Experimental conditions for pharmacological inhibition were determined through optimal inhibition of the following fluorescent control cargo conjugates: cholera toxin subunit B-Alexa Fluor 488 conjugate (Thermo Fisher Scientific; 2-µg/ml final concentration), transferrin-Alexa Fluor 488 conjugate (Thermo Fisher Scientific; 50-µg/ml final concentration), and 70,000-MW dextran-Alexa Fluor 488 conjugate (Thermo Fisher Scientific; 50-µg/ml final concentration). NHBE cells were grown to 90% confluence on coverslips and were pretreated with cell medium with or without inhibitor followed by the addition of cargo conjugates and incubation for 1 h (transferrin and dextran) at 37°C or 20 min on ice followed by 1 h at 37°C (cholera toxin subunit B). Cells were washed twice with DPBS and fixed with 4% PFA overnight at 4°C. PFA was removed, and cells were washed twice with DPBS before coverslips were mounted on slides using ProLong Gold antifade reagent. Cells were imaged and processed as described above. Cytochalasin D reduces cellular F-actin polymerization (76), and pretreatment time and activity of cytochalasin D were monitored by selectively staining for F-actin polymers. Cells were pretreated with the inhibitor for 1 h at 37°C and 5% CO₂, washed twice with DPBS, and fixed in 4% PFA overnight at 4°C. Following fixation, cells were washed twice with DPBS and permeabilized with 0.1% Triton X-100 in DPBS for 10 min. F-actin was then stained using Alexa Fluor 350-phalloidin according to the manufacturer’s protocol (Thermo Fisher Scientific). Cells were preincubated with Image-iT FX signal enhancer (Thermo Fisher Scientific) for 30 min. A 6.6 µM stock solution of Alexa Fluor 350 was prepared by reconstitution in methanol. A working solution was prepared by diluting 5 µl of the methanolic stock solution into 200 µl of DPBS per coverslip to be stained. Cells were incubated with Alexa Fluor 350-phalloidin for 20 min at room temperature and then washed twice with DPBS and visualized on an Axiovert 200M inverted epifluorescence microscope.

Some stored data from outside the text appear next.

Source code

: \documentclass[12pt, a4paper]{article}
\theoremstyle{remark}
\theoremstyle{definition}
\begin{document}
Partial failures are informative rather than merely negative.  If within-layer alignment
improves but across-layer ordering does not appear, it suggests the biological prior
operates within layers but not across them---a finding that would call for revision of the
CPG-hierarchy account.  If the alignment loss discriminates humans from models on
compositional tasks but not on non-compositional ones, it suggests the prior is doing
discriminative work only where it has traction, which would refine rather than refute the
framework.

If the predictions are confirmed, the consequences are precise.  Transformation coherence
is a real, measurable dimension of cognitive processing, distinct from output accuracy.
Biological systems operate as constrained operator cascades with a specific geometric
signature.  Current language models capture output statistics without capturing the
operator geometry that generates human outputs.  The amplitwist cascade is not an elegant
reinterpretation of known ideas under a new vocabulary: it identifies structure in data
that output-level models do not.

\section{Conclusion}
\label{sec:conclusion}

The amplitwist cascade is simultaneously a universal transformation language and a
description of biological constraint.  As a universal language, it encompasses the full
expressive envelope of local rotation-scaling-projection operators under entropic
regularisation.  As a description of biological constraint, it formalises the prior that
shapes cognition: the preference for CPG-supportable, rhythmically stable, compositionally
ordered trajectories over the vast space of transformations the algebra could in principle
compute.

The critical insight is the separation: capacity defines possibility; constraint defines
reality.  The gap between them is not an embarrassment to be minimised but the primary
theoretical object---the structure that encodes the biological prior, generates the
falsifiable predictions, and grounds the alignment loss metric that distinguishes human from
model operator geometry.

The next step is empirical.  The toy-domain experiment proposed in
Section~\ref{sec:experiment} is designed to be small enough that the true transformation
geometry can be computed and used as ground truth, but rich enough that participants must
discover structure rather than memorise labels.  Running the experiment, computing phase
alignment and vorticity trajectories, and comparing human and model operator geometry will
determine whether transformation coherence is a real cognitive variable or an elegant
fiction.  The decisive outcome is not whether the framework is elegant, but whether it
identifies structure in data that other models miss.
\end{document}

Fluorescence microscopy following infection of cells treated with pharmacological inhibitors.

To determine the effect of pharmacological inhibition on internalization of nutritionally conditioned NTHI, NHBE cells were seeded at 1.9 × 10⁴ cells per well and grown to 90% confluence on glass coverslips in 24-well plates. Monolayers were pretreated with each inhibitor before and during incubation with transiently restricted or continuously exposed NTHI strain 86-028NP(pGM1.1) at an MOI of 25 per cell for the time points described for each experiment. Following infection, cells were washed twice with DPBS and fixed with 4% PFA overnight at 4°C. Cells were then washed twice with DPBS and incubated with WGA conjugated to Alexa Fluor 594 (final concentration of 5 µg/ml in DPBS) for 10 min at room temperature. Coverslips were washed twice with DPBS and mounted on glass microscope slides using ProLong Gold antifade reagent. Images were acquired and processed as described above. Experiments were performed in biological triplicate, and representative images are shown.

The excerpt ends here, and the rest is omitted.